The seeds for this poor output were sown in the mid-Sixties by the rabidly tabloid approach employed in the newly launched Sun newspaper which targeted the working class with a reactionary and anti-establishment stance later developed in consultation with senior members of the Margaret Thatcher-led Conservative party, who themselves took campaign advice from Sun executives.
In the early-Eighties, then editor Kelvin McKenzie identified the average reader as "the bloke you see in the pub - a right old fascist, wants to send the wogs back, buy his poxy council house, he's afraid of the unions, afraid of the Russians, hates the queers and weirdoes and drug dealers."
A load of balls on Match of the Day (not for the first time)

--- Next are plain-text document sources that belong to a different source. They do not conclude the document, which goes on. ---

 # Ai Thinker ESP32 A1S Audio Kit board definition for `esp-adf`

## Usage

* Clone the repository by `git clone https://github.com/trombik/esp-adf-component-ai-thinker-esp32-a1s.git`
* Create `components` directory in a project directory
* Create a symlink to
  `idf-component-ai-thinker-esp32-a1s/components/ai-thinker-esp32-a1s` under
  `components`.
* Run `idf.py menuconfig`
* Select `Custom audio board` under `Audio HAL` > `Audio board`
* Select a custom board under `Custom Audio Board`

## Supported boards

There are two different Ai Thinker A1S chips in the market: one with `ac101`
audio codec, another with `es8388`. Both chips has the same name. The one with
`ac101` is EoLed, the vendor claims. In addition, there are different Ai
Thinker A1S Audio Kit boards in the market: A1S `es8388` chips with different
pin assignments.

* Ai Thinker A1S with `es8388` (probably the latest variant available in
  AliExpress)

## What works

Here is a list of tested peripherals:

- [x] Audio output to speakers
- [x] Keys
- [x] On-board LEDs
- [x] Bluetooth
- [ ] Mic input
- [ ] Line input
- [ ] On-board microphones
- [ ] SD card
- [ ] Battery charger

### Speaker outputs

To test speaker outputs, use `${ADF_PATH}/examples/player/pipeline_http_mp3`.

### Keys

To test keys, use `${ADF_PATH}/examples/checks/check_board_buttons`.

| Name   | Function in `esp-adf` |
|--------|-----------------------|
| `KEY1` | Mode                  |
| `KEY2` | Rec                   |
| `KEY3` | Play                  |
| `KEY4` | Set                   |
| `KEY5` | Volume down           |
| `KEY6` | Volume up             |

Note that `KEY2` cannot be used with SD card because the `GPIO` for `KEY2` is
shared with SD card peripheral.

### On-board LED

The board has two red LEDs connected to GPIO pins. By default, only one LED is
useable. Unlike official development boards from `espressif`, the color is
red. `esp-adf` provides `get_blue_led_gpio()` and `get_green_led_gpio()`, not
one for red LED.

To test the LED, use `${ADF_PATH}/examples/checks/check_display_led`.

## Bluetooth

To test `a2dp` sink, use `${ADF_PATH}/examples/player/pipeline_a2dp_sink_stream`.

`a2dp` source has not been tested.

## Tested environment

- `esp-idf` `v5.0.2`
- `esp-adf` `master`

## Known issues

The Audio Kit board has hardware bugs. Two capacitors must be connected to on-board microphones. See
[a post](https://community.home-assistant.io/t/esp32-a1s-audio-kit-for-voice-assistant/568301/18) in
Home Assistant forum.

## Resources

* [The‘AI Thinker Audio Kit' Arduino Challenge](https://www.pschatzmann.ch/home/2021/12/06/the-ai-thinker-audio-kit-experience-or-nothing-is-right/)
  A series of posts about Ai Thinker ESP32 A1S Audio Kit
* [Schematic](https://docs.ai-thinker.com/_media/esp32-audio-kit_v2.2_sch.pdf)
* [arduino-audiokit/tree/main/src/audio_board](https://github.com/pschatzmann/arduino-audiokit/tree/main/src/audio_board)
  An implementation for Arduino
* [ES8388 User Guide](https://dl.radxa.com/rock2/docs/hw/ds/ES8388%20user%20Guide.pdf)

Sport was of huge importance for this generalized reader and so the coverage of sport was of huge importance to the Sun and the other tabloids with which it was fighting a circulation war. Yet the reportage did not provide a technical analysis of the game instead it had two key elements.
Firstly there was a sensationalist interest in the off-the-pitch activities of star players and secondly, particularly where the England team was concerned, it took the tone of an imagined pub conversation with the reader, littered with patriotic invective ignoring and underestimating the quality of foreign opposition and attacking anyone deemed not to be doing their bit for the country.
Inevitably such tabloid discourse set the agenda for TV which eschewed analysis for 'up and at 'em' jingoism. During Italia '90, no one batted and eyelid when Jimmy Greaves blamed Scotland's defeat to Costa Rica on "Voodoo hoodoo" or suggested Cameroon needed a witch doctor to beat England.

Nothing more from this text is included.